In the current landscape of Compositional Zero-Shot Learning (CZSL) methods that leverage CLIP, the predominant approach is based on prompt learning paradigms. These methods encounter significant computational complexity when dealing with a large number of categories. Additionally, when confronted with new classification tasks, there is a necessity to learn the prompts again, which can be both time-consuming and resource-intensive. To address these challenges, We present a new methodology, named the Mixture of Pretrained Expert (MoPE), for enhancing Compositional Zero-shot Learning through Logit-Level Fusion with Multi Expert Fusion Module. The MoPE skillfully blends the benefits of extensive pre-trained models like CLIP, Bert, GPT-3 and Word2Vec for effectively tackling Compositional Zero-shot Learning. Firstly, we extract the text label space for each language model individually, then map the visual feature vectors to their respective text spaces. This maintains the integrity and structure of the original text space. During this process, the pre-trained expert parameters are kept frozen. The mapping of visual features to the corresponding text spaces is subject to learning and could be considered as multiple learnable visual experts. In the model fusion phase, we propose a new fusion strategy that features a gating mechanism that adjusts the contributions of various models dynamically. This enables our approach to adapt more effectively to a range of tasks and data sets. The method’s robustness is demonstrated by the fact that the language model is not tailored to specific downstream task datasets or losses. This preserves the larger model’s topology and expands the potential for application. Preliminary experiments conducted on the UT-Zappos, AO-Clever, and C-GQA datasets indicate that MoPE performs competitively when compared to existing techniques.

查看原文本刊更多论文

通过混合预训练专家，保持文本空间的完整性，实现稳健的合成零点学习

在当前利用 CLIP 的合成零点学习（CZSL）方法中，最主要的方法是基于提示学习范式。这些方法在处理大量类别时会遇到很大的计算复杂性。此外，在面对新的分类任务时，有必要再次学习提示，这可能既耗时又耗资源。为了应对这些挑战，我们提出了一种名为 "预训练专家混合物"（MoPE）的新方法，通过与多专家融合模块的 Logit 级融合来增强合成零点学习。MoPE 巧妙地融合了大量预训练模型（如 CLIP、Bert、GPT-3 和 Word2Vec）的优点，从而有效地解决了合成零镜头学习问题。首先，我们为每个语言模型单独提取文本标签空间，然后将视觉特征向量映射到各自的文本空间。这就保持了原始文本空间的完整性和结构性。在此过程中，预先训练好的专家参数将被冻结。视觉特征到相应文本空间的映射是可以学习的，可以视为多个可学习的视觉专家。在模型融合阶段，我们提出了一种新的融合策略，其特点是采用门控机制，动态调整各种模型的贡献。这使我们的方法能够更有效地适应一系列任务和数据集。该方法的稳健性体现在语言模型并不针对特定的下游任务数据集或损失而量身定制。这就保留了更大模型的拓扑结构，并扩大了应用潜力。在UT-Zappos、AO-Clever 和 C-GQA 数据集上进行的初步实验表明，与现有技术相比，MoPE 的性能极具竞争力。

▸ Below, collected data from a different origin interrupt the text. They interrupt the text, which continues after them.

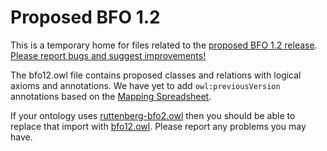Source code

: # Proposed BFO 1.2

This is a temporary home for files related to the [proposed BFO 1.2 release](https://docs.google.com/document/d/1QQsfTtzclBrW7PxMdyRGsaQ7pQZIYVkShgVRP5f4VNo/edit). [Please report bugs and suggest improvements!](https://github.com/ontodev/bfo/issues)

The bfo12.owl file contains proposed classes and relations with logical axioms and annotations. We have yet to add `owl:previousVersion` annotations based on the [Mapping Spreadsheet](https://docs.google.com/spreadsheet/ccc?key=0AnbOUYWIQYUEdF9yb0hlUjhBUGRnVWNTVFJQX0xOUlE).

If your ontology uses [ruttenberg-bfo2.owl](http://purl.obolibrary.org/obo/bfo/2010-05-25/ruttenberg-bfo2.owl) then you should be able to replace that import with [bfo12.owl](https://github.com/ontodev/bfo/blob/master/bfo12.owl). Please report any problems you may have.




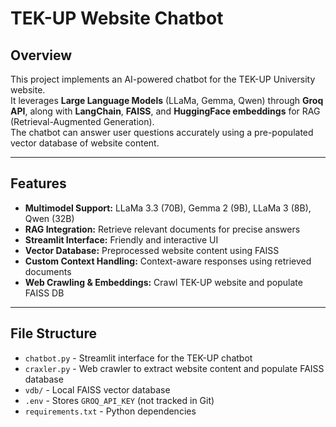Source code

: # TEK-UP Website Chatbot


## Overview
This project implements an AI-powered chatbot for the TEK-UP University website.  
It leverages **Large Language Models** (LLaMa, Gemma, Qwen) through **Groq API**, along with **LangChain**, **FAISS**, and **HuggingFace embeddings** for RAG (Retrieval-Augmented Generation).  
The chatbot can answer user questions accurately using a pre-populated vector database of website content.

---

## Features

- **Multimodel Support:** LLaMa 3.3 (70B), Gemma 2 (9B), LLaMa 3 (8B), Qwen (32B)
- **RAG Integration:** Retrieve relevant documents for precise answers
- **Streamlit Interface:** Friendly and interactive UI
- **Vector Database:** Preprocessed website content using FAISS
- **Custom Context Handling:** Context-aware responses using retrieved documents
- **Web Crawling & Embeddings:** Crawl TEK-UP website and populate FAISS DB

---

## File Structure

- `chatbot.py` - Streamlit interface for the TEK-UP chatbot
- `craxler.py` - Web crawler to extract website content and populate FAISS database
- `vdb/` - Local FAISS vector database
- `.env` - Stores `GROQ_API_KEY` (not tracked in Git)
- `requirements.txt` - Python dependencies

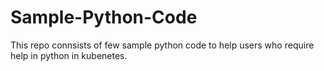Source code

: # Sample-Python-Code

This repo connsists of few sample python code to help users who require help in python in kubenetes. 
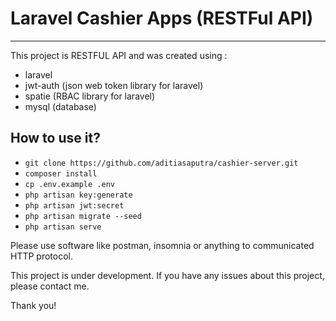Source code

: # Laravel Cashier Apps (RESTFul API)
----------
This project is RESTFUL API and  was created using : 

  - laravel
  - jwt-auth (json web token library for laravel)
  - spatie (RBAC library for laravel)
  - mysql (database)

## How to use it?

  - `git clone https://github.com/aditiasaputra/cashier-server.git`
  - `composer install`
  - `cp .env.example .env`
  - `php artisan key:generate`
  - `php artisan jwt:secret`
  - `php artisan migrate --seed`
  - `php artisan serve`



Please use software like postman, insomnia or anything to communicated HTTP protocol.

This project is under development. If you have any issues about this project, please contact me.


Thank you!
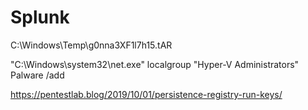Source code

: # Splunk

C:\Windows\Temp\g0nna3XF1l7h15.tAR

"C:\Windows\system32\net.exe" localgroup "Hyper-V Administrators" Palware /add

https://pentestlab.blog/2019/10/01/persistence-registry-run-keys/
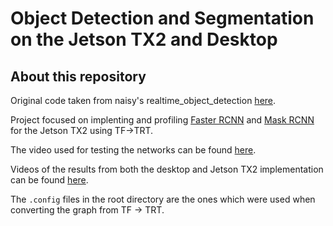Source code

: # Object Detection and Segmentation on the Jetson TX2 and Desktop

## About this repository
Original code taken from naisy's realtime_object_detection [here](https://github.com/naisy/realtime_object_detection). 

 
Project focused on implenting and profiling [Faster RCNN](https://arxiv.org/pdf/1506.01497.pdf) and [Mask RCNN](https://arxiv.org/pdf/1703.06870.pdf) for the Jetson TX2 using TF->TRT.

The video used for testing the networks can be found [here](https://www.videvo.net/video/los-angeles-busy-freeway/5130/).

Videos of the results from both the desktop and Jetson TX2 implementation can be found [here](https://www.dropbox.com/sh/9ldl26pslppua2x/AADdtbk6nDuQsqumnQv0KvJYa?dl=0). <!--along with the report to go along with this project.-->

The `.config` files in the root directory are the ones which were used when converting the graph from TF -> TRT.
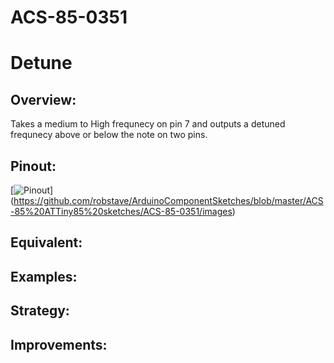 # ACS-85-0351
Detune
==============

## Overview:
Takes a medium to High frequnecy on pin 7 and outputs a detuned frequnecy above or below the note on two pins.


 
 
## Pinout:
[![Pinout](https://github.com/robstave/ArduinoComponentSketches/blob/master/ACS-85%20ATTiny85%20sketches/ACS-85-0351/images/acs-85-0351.png)] (https://github.com/robstave/ArduinoComponentSketches/blob/master/ACS-85%20ATTiny85%20sketches/ACS-85-0351/images)


## Equivalent:


## Examples:
 

## Strategy:
 

## Improvements:


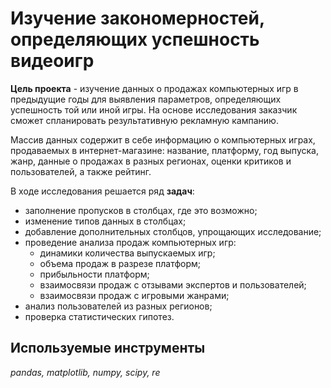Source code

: # Изучение закономерностей, определяющих успешность видеоигр

**Цель проекта** - изучение данных о продажах компьютерных игр в предыдущие годы для выявления параметров, определяющих успешность той или иной игры. На основе исследования заказчик сможет спланировать результативную рекламную кампанию.

Массив данных содержит в себе информацию о компьютерных играх, продаваемых в интернет-магазине: название, платформу, год выпуска, жанр, данные о продажах в разных регионах, оценки критиков и пользователей, а также рейтинг. 

В ходе исследования решается ряд **задач**:
- заполнение пропусков в столбцах, где это возможно; 
- изменение типов данных в столбцах;
- добавление дополнительных столбцов, упрощающих исследование;
- проведение анализа продаж компьютерных игр:
    + динамики количества выпускаемых игр;
    + объема продаж в разрезе платформ;
    + прибыльности платформ;
    + взаимосвязи продаж с отзывами экспертов и пользователей;
    + взаимосвязи продаж с игровыми жанрами;
- анализ пользователей из разных регионов;
- проверка статистических гипотез.

## Используемые инструменты
*pandas, matplotlib, numpy, scipy, re*

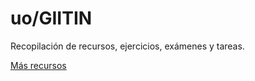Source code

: # uo/GIITIN
Recopilación de recursos, ejercicios, exámenes y tareas.

[Más recursos](https://unioviedo-my.sharepoint.com/:f:/g/personal/uo257355_uniovi_es/EjUyVaf6mAhMh1TqxDFey8kB-CKEk7KP6CqwkYylcYdRQg?e=ak1ntR)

本文章由计算机程序翻译，如有差异，请以英文原文为准。

求助全文

约1分钟内获得全文求助全文

来源期刊

Neurocomputing 工程技术-计算机：人工智能

CiteScore

13.10

自引率

10.00%

发文量

1382

审稿时长

70 days

期刊介绍： Neurocomputing publishes articles describing recent fundamental contributions in the field of neurocomputing. Neurocomputing theory, practice and applications are the essential topics being covered.